The regulator is aware of a range of good practice by firms in retail sectors with firms innovating to meet the needs of consumers. However, it also sees that firms are not consistently and sufficiently prioritising good consumer outcomes. This causes consumer harm and erodes consumer trust.
In the FCA 2020 Financial Lives survey, only 10% of consumers ‘strongly agreed’ that they had confidence in the UK financial services industry, with a further 32% ‘slightly agreeing’. Only 35% of respondents agreed that firms are honest and transparent in their dealings with them.
The Consumer Duty will explicitly set a higher standard of care across all retail markets, informed by the FCA’s work on behavioural biases and vulnerability. It will also extend rules focused on product governance and fair value, which already exist in certain sectors, across all sectors.
Further, the new duty will focus on matters of market practice (eg sludge practice) that interfere in consumer decision making and, by doing so, cause harm.
The Consumer Duty aims to ensure firms consider the needs of their customers – including those with characteristics of vulnerability – and how they behave, at every stage of the product or service lifecycle.
It will require all firms to focus on good customer outcomes and whether those outcomes are met.
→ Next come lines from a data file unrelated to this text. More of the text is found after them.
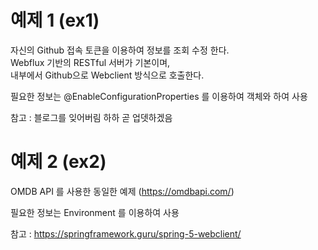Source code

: # 예제 1 (ex1)
자신의 Github 접속 토큰을 이용하여 정보를 조회 수정 한다.  
Webflux 기반의 RESTful 서버가 기본이며,  
내부에서 Github으로 Webclient 방식으로 호출한다.

필요한 정보는 @EnableConfigurationProperties 를 이용하여 객체와 하여 사용  

참고 : 블로그를 잊어버림 하하 곧 업뎃하겠음

# 예제 2 (ex2)
OMDB API 를 사용한 동일한 예제 (https://omdbapi.com/)  

필요한 정보는 Environment 를 이용하여 사용  

참고 : https://springframework.guru/spring-5-webclient/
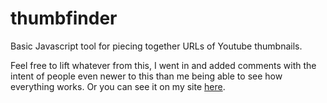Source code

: # thumbfinder
Basic Javascript tool for piecing together URLs of Youtube thumbnails.

Feel free to lift whatever from this, I went in and added comments with the intent of people even newer to this than me being able to see how everything works.  Or you can see it on my site [here](https://orangecarnation.neocities.org/thumbfinder).
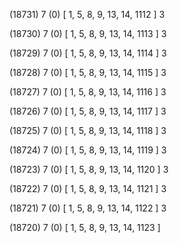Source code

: (18731) 7 (0) [ 1, 5, 8, 9, 13, 14, 1112 ] 3 


(18730) 7 (0) [ 1, 5, 8, 9, 13, 14, 1113 ] 3 


(18729) 7 (0) [ 1, 5, 8, 9, 13, 14, 1114 ] 3 


(18728) 7 (0) [ 1, 5, 8, 9, 13, 14, 1115 ] 3 


(18727) 7 (0) [ 1, 5, 8, 9, 13, 14, 1116 ] 3 


(18726) 7 (0) [ 1, 5, 8, 9, 13, 14, 1117 ] 3 


(18725) 7 (0) [ 1, 5, 8, 9, 13, 14, 1118 ] 3 


(18724) 7 (0) [ 1, 5, 8, 9, 13, 14, 1119 ] 3 


(18723) 7 (0) [ 1, 5, 8, 9, 13, 14, 1120 ] 3 


(18722) 7 (0) [ 1, 5, 8, 9, 13, 14, 1121 ] 3 


(18721) 7 (0) [ 1, 5, 8, 9, 13, 14, 1122 ] 3 


(18720) 7 (0) [ 1, 5, 8, 9, 13, 14, 1123 ]  

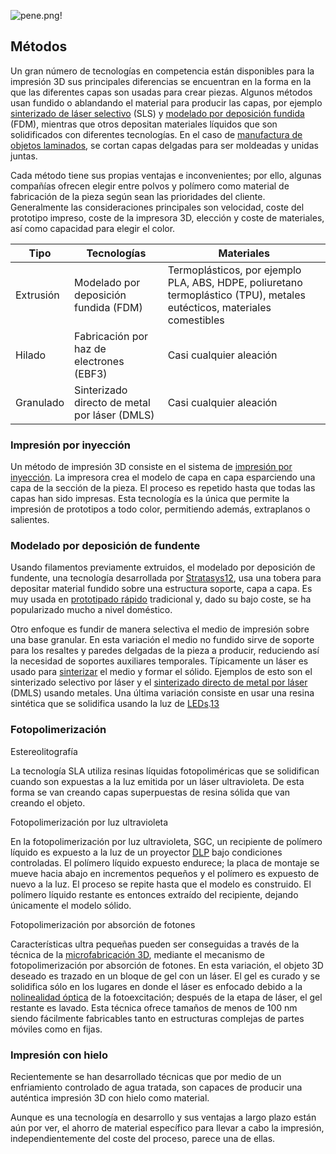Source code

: ![pene.png](pene.png)!
## Métodos
Un gran número de tecnologías en competencia están disponibles para la impresión 3D sus principales diferencias se encuentran en la forma en la que las diferentes capas son usadas para crear piezas. Algunos métodos usan fundido o ablandando el material para producir las capas, por ejemplo  [sinterizado de láser selectivo](https://es.wikipedia.org/w/index.php?title=Sinterizado_de_l%C3%A1ser_selectivo&action=edit&redlink=1 "Sinterizado de láser selectivo (aún no redactado)")  (SLS) y  [modelado por deposición fundida](https://es.wikipedia.org/wiki/Modelado_por_deposici%C3%B3n_fundida "Modelado por deposición fundida")  (FDM), mientras que otros depositan materiales líquidos que son solidificados con diferentes tecnologías. En el caso de  [manufactura de objetos laminados](https://es.wikipedia.org/w/index.php?title=Manufactura_de_objetos_laminados&action=edit&redlink=1 "Manufactura de objetos laminados (aún no redactado)"), se cortan capas delgadas para ser moldeadas y unidas juntas.

Cada método tiene sus propias ventajas e inconvenientes; por ello, algunas compañías ofrecen elegir entre polvos y polímero como material de fabricación de la pieza según sean las prioridades del cliente. Generalmente las consideraciones principales son velocidad, coste del prototipo impreso, coste de la impresora 3D, elección y coste de materiales, así como capacidad para elegir el color.

| Tipo      | Tecnologías                                   | Materiales                                                                                                              |
|-----------|-----------------------------------------------|-------------------------------------------------------------------------------------------------------------------------|
| Extrusión | Modelado por deposición fundida (FDM)         | Termoplásticos, por ejemplo PLA, ABS, HDPE, poliuretano termoplástico (TPU), metales eutécticos, materiales comestibles |
| Hilado    | Fabricación por haz de electrones (EBF3)      | Casi cualquier aleación                                                                                                 |
| Granulado | Sinterizado directo de metal por láser (DMLS) | Casi cualquier aleación                                                                                                 |

### Impresión por inyección

Un método de impresión 3D consiste en el sistema de  [impresión por inyección](https://es.wikipedia.org/w/index.php?title=Impresi%C3%B3n_por_inyecci%C3%B3n&action=edit&redlink=1 "Impresión por inyección (aún no redactado)"). La impresora crea el modelo de capa en capa esparciendo una capa de la sección de la pieza. El proceso es repetido hasta que todas las capas han sido impresas. Esta tecnología es la única que permite la impresión de prototipos a todo color, permitiendo además, extraplanos o salientes.

### Modelado por deposición de fundente

Usando filamentos previamente extruidos, el modelado por deposición de fundente, una tecnología desarrollada por  [Stratasys](https://es.wikipedia.org/w/index.php?title=Stratasys&action=edit&redlink=1 "Stratasys (aún no redactado)")[12](https://es.wikipedia.org/wiki/Impresi%C3%B3n_3D#cite_note-12)​, usa una tobera para depositar material fundido sobre una estructura soporte, capa a capa. Es muy usada en  [prototipado rápido](https://es.wikipedia.org/wiki/Prototipado_r%C3%A1pido "Prototipado rápido")  tradicional y, dado su bajo coste, se ha popularizado mucho a nivel doméstico.

Otro enfoque es fundir de manera selectiva el medio de impresión sobre una base granular. En esta variación el medio no fundido sirve de soporte para los resaltes y paredes delgadas de la pieza a producir, reduciendo así la necesidad de soportes auxiliares temporales. Típicamente un láser es usado para  [sinterizar](https://es.wikipedia.org/wiki/Sinterizado "Sinterizado")  el medio y formar el sólido. Ejemplos de esto son el sinterizado selectivo por láser y el  [sinterizado directo de metal por láser](https://es.wikipedia.org/w/index.php?title=Sinterizado_directo_de_metal_por_l%C3%A1ser&action=edit&redlink=1 "Sinterizado directo de metal por láser (aún no redactado)")  (DMLS) usando metales. Una última variación consiste en usar una resina sintética que se solidifica usando la luz de  [LEDs](https://es.wikipedia.org/wiki/LED "LED").[13](https://es.wikipedia.org/wiki/Impresi%C3%B3n_3D#cite_note-13)​

### Fotopolimerización

Estereolitografía

La tecnología SLA utiliza resinas líquidas fotopoliméricas que se solidifican cuando son expuestas a la luz emitida por un láser ultravioleta. De esta forma se van creando capas superpuestas de resina sólida que van creando el objeto.

Fotopolimerización por luz ultravioleta

En la fotopolimerización por luz ultravioleta, SGC, un recipiente de polímero líquido es expuesto a la luz de un proyector  [DLP](https://es.wikipedia.org/w/index.php?title=Procesado_digital_por_luz&action=edit&redlink=1 "Procesado digital por luz (aún no redactado)")  bajo condiciones controladas. El polímero líquido expuesto endurece; la placa de montaje se mueve hacia abajo en incrementos pequeños y el polímero es expuesto de nuevo a la luz. El proceso se repite hasta que el modelo es construido. El polímero líquido restante es entonces extraído del recipiente, dejando únicamente el modelo sólido.

Fotopolimerización por absorción de fotones

Características ultra pequeñas pueden ser conseguidas a través de la técnica de la  [microfabricación 3D](https://es.wikipedia.org/w/index.php?title=Microfabricaci%C3%B3n_3D&action=edit&redlink=1 "Microfabricación 3D (aún no redactado)"), mediante el mecanismo de fotopolimerización por absorción de fotones. En esta variación, el objeto 3D deseado es trazado en un bloque de gel con un láser. El gel es curado y se solidifica sólo en los lugares en donde el láser es enfocado debido a la  [nolinealidad óptica](https://es.wikipedia.org/w/index.php?title=Nolinealidad_%C3%B3ptica&action=edit&redlink=1 "Nolinealidad óptica (aún no redactado)")  de la fotoexcitación; después de la etapa de láser, el gel restante es lavado. Esta técnica ofrece tamaños de menos de 100 nm siendo fácilmente fabricables tanto en estructuras complejas de partes móviles como en fijas.

### Impresión con hielo

Recientemente se han desarrollado técnicas que por medio de un enfriamiento controlado de agua tratada, son capaces de producir una auténtica impresión 3D con hielo como material.

Aunque es una tecnología en desarrollo y sus ventajas a largo plazo están aún por ver, el ahorro de material específico para llevar a cabo la impresión, independientemente del coste del proceso, parece una de ellas.
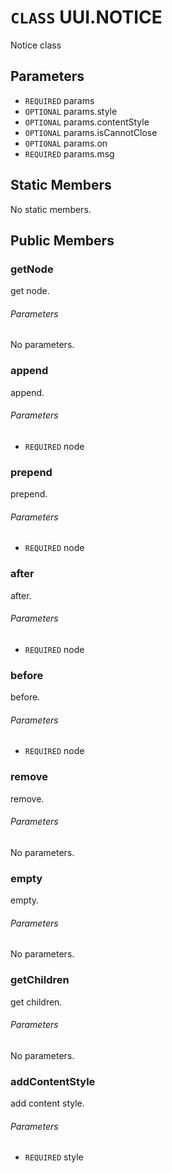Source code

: # `CLASS` UUI.NOTICE
Notice class

## Parameters
* `REQUIRED` params 
* `OPTIONAL` params.style 
* `OPTIONAL` params.contentStyle 
* `OPTIONAL` params.isCannotClose 
* `OPTIONAL` params.on 
* `REQUIRED` params.msg 

## Static Members
No static members.

## Public Members

### getNode
get node.
###### Parameters
No parameters.

### append
append.
###### Parameters
* `REQUIRED` node

### prepend
prepend.
###### Parameters
* `REQUIRED` node

### after
after.
###### Parameters
* `REQUIRED` node

### before
before.
###### Parameters
* `REQUIRED` node

### remove
remove.
###### Parameters
No parameters.

### empty
empty.
###### Parameters
No parameters.

### getChildren
get children.
###### Parameters
No parameters.

### addContentStyle
add content style.
###### Parameters
* `REQUIRED` style
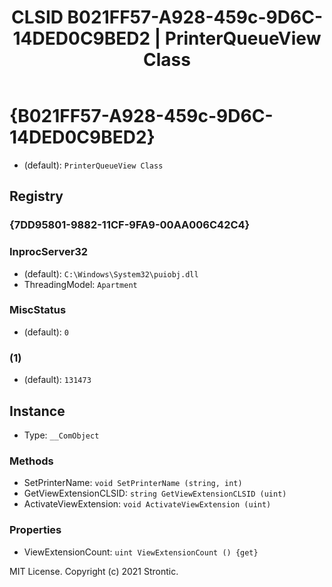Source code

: ﻿---
title: "CLSID B021FF57-A928-459c-9D6C-14DED0C9BED2 | PrinterQueueView Class"
excerpt: What is COM-Object CLSID B021FF57-A928-459c-9D6C-14DED0C9BED2?
---

# {B021FF57-A928-459c-9D6C-14DED0C9BED2}

* (default): `PrinterQueueView Class`

## Registry


### {7DD95801-9882-11CF-9FA9-00AA006C42C4}


### InprocServer32

* (default): `C:\Windows\System32\puiobj.dll`
* ThreadingModel: `Apartment`

### MiscStatus

* (default): `0`

### (1)

* (default): `131473`

## Instance

* Type: `__ComObject`

### Methods

* SetPrinterName: `void SetPrinterName (string, int)`
* GetViewExtensionCLSID: `string GetViewExtensionCLSID (uint)`
* ActivateViewExtension: `void ActivateViewExtension (uint)`

### Properties

* ViewExtensionCount: `uint ViewExtensionCount () {get} `

MIT License. Copyright (c) 2021 Strontic.


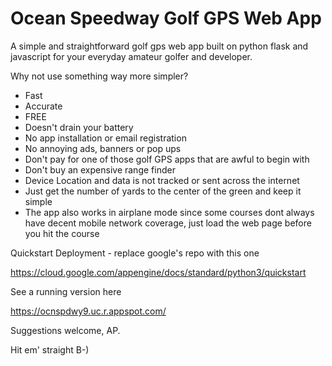 # Ocean Speedway Golf GPS Web App
A simple and straightforward golf gps web app built on python flask and javascript for your everyday amateur golfer and developer.

Why not use something way more simpler?
- Fast
- Accurate
- FREE
- Doesn't drain your battery
- No app installation or email registration
- No annoying ads, banners or pop ups
- Don't pay for one of those golf GPS apps that are awful to begin with
- Don't buy an expensive range finder
- Device Location and data is not tracked or sent across the internet
- Just get the number of yards to the center of the green and keep it simple
- The app also works in airplane mode since some courses dont always have decent mobile network coverage, just load the web page before you hit the course

Quickstart Deployment - replace google's repo with this one

https://cloud.google.com/appengine/docs/standard/python3/quickstart

See a running version here

https://ocnspdwy9.uc.r.appspot.com/

Suggestions welcome, AP.

Hit em' straight B-)
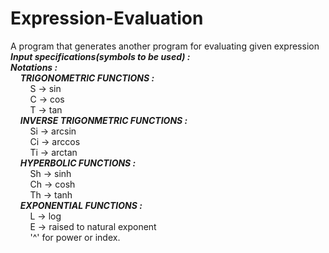 # Expression-Evaluation
A program that generates another program for evaluating given expression\
___Input specifications(symbols to be used) :<br/>___
___Notations :<br/>___
&nbsp;&nbsp;&nbsp;&nbsp;***TRIGONOMETRIC FUNCTIONS : <br/>***
&nbsp;&nbsp;&nbsp;&nbsp;&nbsp;&nbsp;&nbsp;&nbsp;S -> sin <br/>
&nbsp;&nbsp;&nbsp;&nbsp;&nbsp;&nbsp;&nbsp;&nbsp;C -> cos <br/>
&nbsp;&nbsp;&nbsp;&nbsp;&nbsp;&nbsp;&nbsp;&nbsp;T -> tan <br/>
&nbsp;&nbsp;&nbsp;&nbsp;***INVERSE TRIGONMETRIC FUNCTIONS : <br/>***
&nbsp;&nbsp;&nbsp;&nbsp;&nbsp;&nbsp;&nbsp;&nbsp;Si -> arcsin <br/>
&nbsp;&nbsp;&nbsp;&nbsp;&nbsp;&nbsp;&nbsp;&nbsp;Ci ->	arccos <br/>
&nbsp;&nbsp;&nbsp;&nbsp;&nbsp;&nbsp;&nbsp;&nbsp;Ti -> arctan <br/>
&nbsp;&nbsp;&nbsp;&nbsp;***HYPERBOLIC FUNCTIONS : <br/>***
&nbsp;&nbsp;&nbsp;&nbsp;&nbsp;&nbsp;&nbsp;&nbsp;Sh -> sinh <br/>
&nbsp;&nbsp;&nbsp;&nbsp;&nbsp;&nbsp;&nbsp;&nbsp;Ch -> cosh <br/>
&nbsp;&nbsp;&nbsp;&nbsp;&nbsp;&nbsp;&nbsp;&nbsp;Th -> 	tanh <br/>
&nbsp;&nbsp;&nbsp;&nbsp;***EXPONENTIAL FUNCTIONS : <br/>***
&nbsp;&nbsp;&nbsp;&nbsp;&nbsp;&nbsp;&nbsp;&nbsp;L -> log <br/>
&nbsp;&nbsp;&nbsp;&nbsp;&nbsp;&nbsp;&nbsp;&nbsp;E -> raised to natural exponent <br/>
&nbsp;&nbsp;&nbsp;&nbsp;&nbsp;&nbsp;&nbsp;&nbsp;'^' for power or index.<br/>
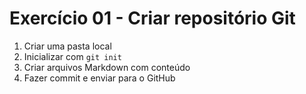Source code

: # Exercício 01 - Criar repositório Git

1. Criar uma pasta local
2. Inicializar com `git init`
3. Criar arquivos Markdown com conteúdo
4. Fazer commit e enviar para o GitHub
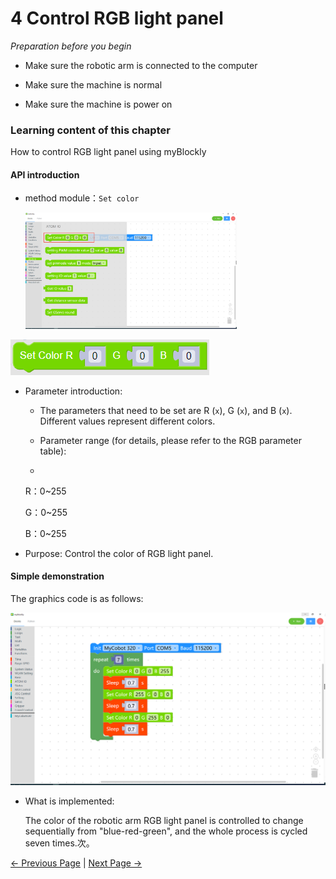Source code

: # 4 Control RGB light panel

<i>Preparation before you begin</i>

- Make sure the robotic arm is connected to the computer

- Make sure the machine is normal

- Make sure the machine is power on

### Learning content of this chapter

How to control RGB light panel using myBlockly

#### API introduction

* method module：`Set color`

  <img src="../../../../resources/5-BasicApplication/5.2.1/m5/img/case/setcolor_item.png" style="zoom: 33%;" />

<img src="../../../../resources/5-BasicApplication/5.2.1/m5/img/blocks/atom/1.png"/>

* Parameter introduction:

  * The parameters that need to be set are R (`x`), G (`x`), and B (`x`). Different values represent different colors.

  * Parameter range (for details, please refer to the RGB parameter table):

  *

    R：0~255

    G：0~255

    B：0~255

* Purpose: Control the color of RGB light panel.



#### Simple demonstration

The graphics code is as follows:

<img src="../../../../resources/5-BasicApplication/5.2.1/m5/img/case/setcolor.png" style="zoom: 50%;" />

* What is implemented:

  The color of the robotic arm RGB light panel is controlled to change sequentially from "blue-red-green", and the whole process is cycled seven times.次。





[← Previous Page](./3-interface_description.md) | [Next Page →](./5-ControlRoboticArmBackZero.md)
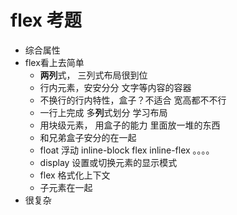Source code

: # flex 考题
- 综合属性
- flex看上去简单 
  - **两列**式， 三列式布局很到位
  - 行内元素，安安分分 文字等内容的容器
  - 不换行的行内特性，盒子？不适合 宽高都不不行
  - 一行上完成 多**列**式划分 学习布局
  - 用块级元素， 用盒子的能力 里面放一堆的东西
  - 和兄弟盒子安分的在一起
  - float 浮动  inline-block  flex inline-flex  。。。。
  - display 设置或切换元素的显示模式
  - flex 格式化上下文
  - 子元素在一起
- 很复杂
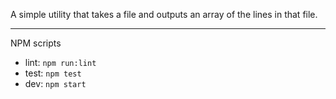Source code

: A simple utility that takes a file and outputs an array of the lines in that file.

---

NPM scripts

- lint: `npm run:lint`
- test: `npm test`
- dev: `npm start`
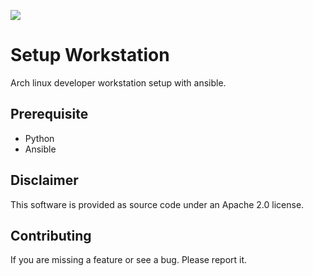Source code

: ![](https://github.com/orltom/setup-workstation/workflows/ci/badge.svg)

# Setup Workstation
Arch linux developer workstation setup with ansible.

## Prerequisite
* Python
* Ansible

## Disclaimer
This software is provided as source code under an Apache 2.0 license.

## Contributing
If you are missing a feature or see a bug. Please report it.
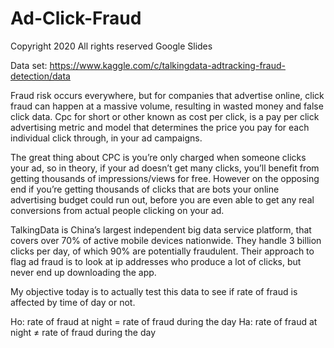 # Ad-Click-Fraud
Copyright 2020 All rights reserved Google Slides

Data set:
https://www.kaggle.com/c/talkingdata-adtracking-fraud-detection/data

Fraud risk occurs everywhere, but for companies that advertise online, click fraud can happen at a massive volume, resulting in wasted money and false click data. Cpc for short or other known as cost per click, is a pay per click advertising metric and model that determines the price you pay for each individual click through, in your ad campaigns. 

The great thing about CPC is you’re only charged when someone clicks your ad, so in theory, if your ad doesn’t get many clicks, you’ll benefit from getting thousands of impressions/views for free. However on the opposing end if you’re getting thousands of clicks that are bots your online advertising budget could run out, before you are even able to get any real conversions from actual people clicking on your ad. 

TalkingData is China’s largest independent big data service platform, that covers over 70% of active mobile devices nationwide. They handle 3 billion clicks per day, of which 90% are potentially fraudulent. Their approach to flag ad fraud is to look at ip addresses who produce a lot of clicks, but never end up downloading the app.

My objective today is to actually test this data to see if rate of fraud is affected by time of day or not. 

Ho: rate of fraud at night = rate of fraud during the day
Ha: rate of fraud at night ≠ rate of fraud during the day
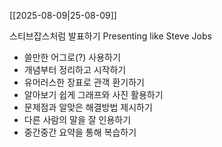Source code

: [[2025-08-09|25-08-09]]

스티브잡스처럼 발표하기
Presenting like Steve Jobs
- 쓸만한 어그로(?) 사용하기
- 개념부터 정리하고 시작하기
- 유머러스한 장표로 관객 환기하기
- 알아보기 쉽게 그래프와 사진 활용하기
- 문제점과 알맞은 해결방법 제시하기
- 다른 사람의 말을 잘 인용하기
- 중간중간 요약을 통해 복습하기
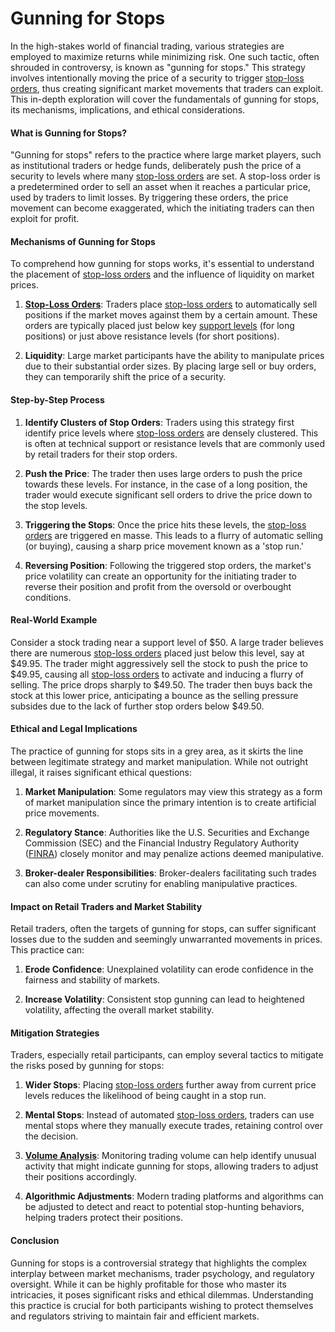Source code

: # Gunning for Stops

In the high-stakes world of financial trading, various strategies are employed to maximize returns while minimizing risk. One such tactic, often shrouded in controversy, is known as "gunning for stops." This strategy involves intentionally moving the price of a security to trigger [stop-loss orders](../s/stop-loss_orders.md), thus creating significant market movements that traders can exploit. This in-depth exploration will cover the fundamentals of gunning for stops, its mechanisms, implications, and ethical considerations.

#### What is Gunning for Stops?

"Gunning for stops" refers to the practice where large market players, such as institutional traders or hedge funds, deliberately push the price of a security to levels where many [stop-loss orders](../s/stop-loss_orders.md) are set. A stop-loss order is a predetermined order to sell an asset when it reaches a particular price, used by traders to limit losses. By triggering these orders, the price movement can become exaggerated, which the initiating traders can then exploit for profit.

#### Mechanisms of Gunning for Stops

To comprehend how gunning for stops works, it's essential to understand the placement of [stop-loss orders](../s/stop-loss_orders.md) and the influence of liquidity on market prices.

1. **[Stop-Loss Orders](../s/stop-loss_orders.md)**: Traders place [stop-loss orders](../s/stop-loss_orders.md) to automatically sell positions if the market moves against them by a certain amount. These orders are typically placed just below key [support levels](../s/support_levels.md) (for long positions) or just above resistance levels (for short positions).

2. **Liquidity**: Large market participants have the ability to manipulate prices due to their substantial order sizes. By placing large sell or buy orders, they can temporarily shift the price of a security.

#### Step-by-Step Process

1. **Identify Clusters of Stop Orders**: Traders using this strategy first identify price levels where [stop-loss orders](../s/stop-loss_orders.md) are densely clustered. This is often at technical support or resistance levels that are commonly used by retail traders for their stop orders.

2. **Push the Price**: The trader then uses large orders to push the price towards these levels. For instance, in the case of a long position, the trader would execute significant sell orders to drive the price down to the stop levels.

3. **Triggering the Stops**: Once the price hits these levels, the [stop-loss orders](../s/stop-loss_orders.md) are triggered en masse. This leads to a flurry of automatic selling (or buying), causing a sharp price movement known as a 'stop run.'

4. **Reversing Position**: Following the triggered stop orders, the market's price volatility can create an opportunity for the initiating trader to reverse their position and profit from the oversold or overbought conditions.

#### Real-World Example

Consider a stock trading near a support level of $50. A large trader believes there are numerous [stop-loss orders](../s/stop-loss_orders.md) placed just below this level, say at $49.95. The trader might aggressively sell the stock to push the price to $49.95, causing all [stop-loss orders](../s/stop-loss_orders.md) to activate and inducing a flurry of selling. The price drops sharply to $49.50. The trader then buys back the stock at this lower price, anticipating a bounce as the selling pressure subsides due to the lack of further stop orders below $49.50.

#### Ethical and Legal Implications

The practice of gunning for stops sits in a grey area, as it skirts the line between legitimate strategy and market manipulation. While not outright illegal, it raises significant ethical questions:

1. **Market Manipulation**: Some regulators may view this strategy as a form of market manipulation since the primary intention is to create artificial price movements.

2. **Regulatory Stance**: Authorities like the U.S. Securities and Exchange Commission (SEC) and the Financial Industry Regulatory Authority ([FINRA](../f/finra.md)) closely monitor and may penalize actions deemed manipulative.

3. **Broker-dealer Responsibilities**: Broker-dealers facilitating such trades can also come under scrutiny for enabling manipulative practices.

#### Impact on Retail Traders and Market Stability

Retail traders, often the targets of gunning for stops, can suffer significant losses due to the sudden and seemingly unwarranted movements in prices. This practice can:

1. **Erode Confidence**: Unexplained volatility can erode confidence in the fairness and stability of markets.
  
2. **Increase Volatility**: Consistent stop gunning can lead to heightened volatility, affecting the overall market stability.

#### Mitigation Strategies

Traders, especially retail participants, can employ several tactics to mitigate the risks posed by gunning for stops:

1. **Wider Stops**: Placing [stop-loss orders](../s/stop-loss_orders.md) further away from current price levels reduces the likelihood of being caught in a stop run.
  
2. **Mental Stops**: Instead of automated [stop-loss orders](../s/stop-loss_orders.md), traders can use mental stops where they manually execute trades, retaining control over the decision.

3. **[Volume Analysis](../v/volume_analysis.md)**: Monitoring trading volume can help identify unusual activity that might indicate gunning for stops, allowing traders to adjust their positions accordingly.

4. **Algorithmic Adjustments**: Modern trading platforms and algorithms can be adjusted to detect and react to potential stop-hunting behaviors, helping traders protect their positions.

#### Conclusion

Gunning for stops is a controversial strategy that highlights the complex interplay between market mechanisms, trader psychology, and regulatory oversight. While it can be highly profitable for those who master its intricacies, it poses significant risks and ethical dilemmas. Understanding this practice is crucial for both participants wishing to protect themselves and regulators striving to maintain fair and efficient markets.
Under the Consumer Duty, firms will be required to sell products and services that meet the needs of customers and which are fair value.
In addition, the Consumer Duty draws on the FCA’s fair value framework and applies those fair values rules that already exist in certain sectors to other sectors. It aims to tackle factors that can result in unfair or poor value, such as unsuitable features that can lead to foreseeable harm or frustrate the customer’s use of the product, or poor communications and consumer support.
The FCA accepts comments on its Consultation Paper by 15 February 2022.